▸ **Task brief**
Word-for-word transcription: reproduce all of the data, but not the pictures.

Rendered images with source text:
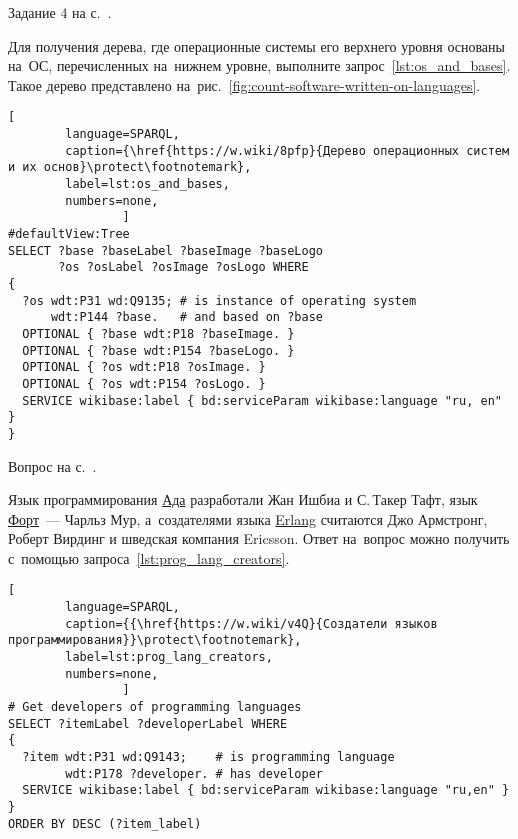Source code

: \newpage
\begin{task}
\label{answer:os_and_bases}
    \AnswerBackref Задание 4 на с.~\pageref{tasks:operating_system_tasks}.

    Для получения дерева, где операционные системы его верхнего уровня  
    основаны на~ОС, перечисленных на~нижнем уровне, выполните запрос~\ref{lst:os_and_bases}. 
    Такое дерево представлено на~рис.~\ref{fig:count-software-written-on-languages}.

\begin{lstlisting}[ 
        language=SPARQL, 
        caption={\href{https://w.wiki/8pfp}{Дерево операционных систем и их основ}\protect\footnotemark},
        label=lst:os_and_bases,
        numbers=none,
	            ]
#defaultView:Tree
SELECT ?base ?baseLabel ?baseImage ?baseLogo
       ?os ?osLabel ?osImage ?osLogo WHERE 
{
  ?os wdt:P31 wd:Q9135; # is instance of operating system
      wdt:P144 ?base.   # and based on ?base
  OPTIONAL { ?base wdt:P18 ?baseImage. }
  OPTIONAL { ?base wdt:P154 ?baseLogo. }
  OPTIONAL { ?os wdt:P18 ?osImage. }
  OPTIONAL { ?os wdt:P154 ?osLogo. }
  SERVICE wikibase:label { bd:serviceParam wikibase:language "ru, en" }
}
\end{lstlisting}
\end{task}




\hfil{}\hfil%

\begin{task}
    \label{answer:prog_lang_1}
    \AnswerBackref Вопрос на с.~\pageref{question:prog_lang_1}.

    Язык программирования \href{https://ru.wikipedia.org/?curid=4500}{Ада} 
    разработали Жан Ишбиа и С.\,Такер Тафт, 
    язык \href{https://ru.wikipedia.org/?curid=11379}{Форт}~--- Чарльз Мур, 
    а~создателями языка \href{https://ru.wikipedia.org/wiki/Erlang}{Erlang} считаются Джо Армстронг, Роберт Вирдинг 
    и шведская компания Ericsson. 
    Ответ на~вопрос можно получить с~помощью запроса~\ref{lst:prog_lang_creators}. 

\begin{lstlisting}[
        language=SPARQL, 
        caption={{\href{https://w.wiki/v4Q}{Создатели языков программирования}}\protect\footnotemark}, 
        label=lst:prog_lang_creators,
        numbers=none,
                ]
# Get developers of programming languages
SELECT ?itemLabel ?developerLabel WHERE 
{
  ?item wdt:P31 wd:Q9143;    # is programming language
        wdt:P178 ?developer. # has developer
  SERVICE wikibase:label { bd:serviceParam wikibase:language "ru,en" }
}
ORDER BY DESC (?item_label)
\end{lstlisting}
\end{task}



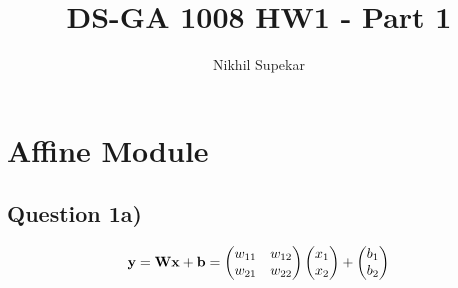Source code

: \documentclass{article}
\title{DS-GA 1008 HW1 - Part 1}
\author{Nikhil Supekar}
\begin{document}
\maketitle

\section{Affine Module}

\subsection{Question 1a)}


\begin{align*}
\textbf{\textbf{y}}= \textbf{W} \textbf{x} + \textbf{\textbf{b}} = \begin{pmatrix}{w_{11}} & {w_{12}} \\ {w_{21}} & {w_{22}}\end{pmatrix}\begin{pmatrix}{x_{1}} \\ {x_{2}}\end{pmatrix}+\begin{pmatrix}{b_{1}} \\ {b_{2}}\end{pmatrix}
\end{align*}
\end{document}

▸ **Answer to the problem**
Source code

: \newpage
\begin{task}
\label{answer:os_and_bases}
    \AnswerBackref Задание 4 на с.~\pageref{tasks:operating_system_tasks}.

    Для получения дерева, где операционные системы его верхнего уровня  
    основаны на~ОС, перечисленных на~нижнем уровне, выполните запрос~\ref{lst:os_and_bases}. 
    Такое дерево представлено на~рис.~\ref{fig:count-software-written-on-languages}.

\begin{lstlisting}[ 
        language=SPARQL, 
        caption={\href{https://w.wiki/8pfp}{Дерево операционных систем и их основ}\protect\footnotemark},
        label=lst:os_and_bases,
        numbers=none,
	            ]
#defaultView:Tree
SELECT ?base ?baseLabel ?baseImage ?baseLogo
       ?os ?osLabel ?osImage ?osLogo WHERE 
{
  ?os wdt:P31 wd:Q9135; # is instance of operating system
      wdt:P144 ?base.   # and based on ?base
  OPTIONAL { ?base wdt:P18 ?baseImage. }
  OPTIONAL { ?base wdt:P154 ?baseLogo. }
  OPTIONAL { ?os wdt:P18 ?osImage. }
  OPTIONAL { ?os wdt:P154 ?osLogo. }
  SERVICE wikibase:label { bd:serviceParam wikibase:language "ru, en" }
}
\end{lstlisting}
\end{task}




\hfil{}\hfil%

\begin{task}
    \label{answer:prog_lang_1}
    \AnswerBackref Вопрос на с.~\pageref{question:prog_lang_1}.

    Язык программирования \href{https://ru.wikipedia.org/?curid=4500}{Ада} 
    разработали Жан Ишбиа и С.\,Такер Тафт, 
    язык \href{https://ru.wikipedia.org/?curid=11379}{Форт}~--- Чарльз Мур, 
    а~создателями языка \href{https://ru.wikipedia.org/wiki/Erlang}{Erlang} считаются Джо Армстронг, Роберт Вирдинг 
    и шведская компания Ericsson. 
    Ответ на~вопрос можно получить с~помощью запроса~\ref{lst:prog_lang_creators}. 

\begin{lstlisting}[
        language=SPARQL, 
        caption={{\href{https://w.wiki/v4Q}{Создатели языков программирования}}\protect\footnotemark}, 
        label=lst:prog_lang_creators,
        numbers=none,
                ]
# Get developers of programming languages
SELECT ?itemLabel ?developerLabel WHERE 
{
  ?item wdt:P31 wd:Q9143;    # is programming language
        wdt:P178 ?developer. # has developer
  SERVICE wikibase:label { bd:serviceParam wikibase:language "ru,en" }
}
ORDER BY DESC (?item_label)
\end{lstlisting}
\end{task}



Source code

: \documentclass{article}
\title{DS-GA 1008 HW1 - Part 1}
\author{Nikhil Supekar}
\begin{document}
\maketitle

\section{Affine Module}

\subsection{Question 1a)}


\begin{align*}
\textbf{\textbf{y}}= \textbf{W} \textbf{x} + \textbf{\textbf{b}} = \begin{pmatrix}{w_{11}} & {w_{12}} \\ {w_{21}} & {w_{22}}\end{pmatrix}\begin{pmatrix}{x_{1}} \\ {x_{2}}\end{pmatrix}+\begin{pmatrix}{b_{1}} \\ {b_{2}}\end{pmatrix}
\end{align*}
\end{document}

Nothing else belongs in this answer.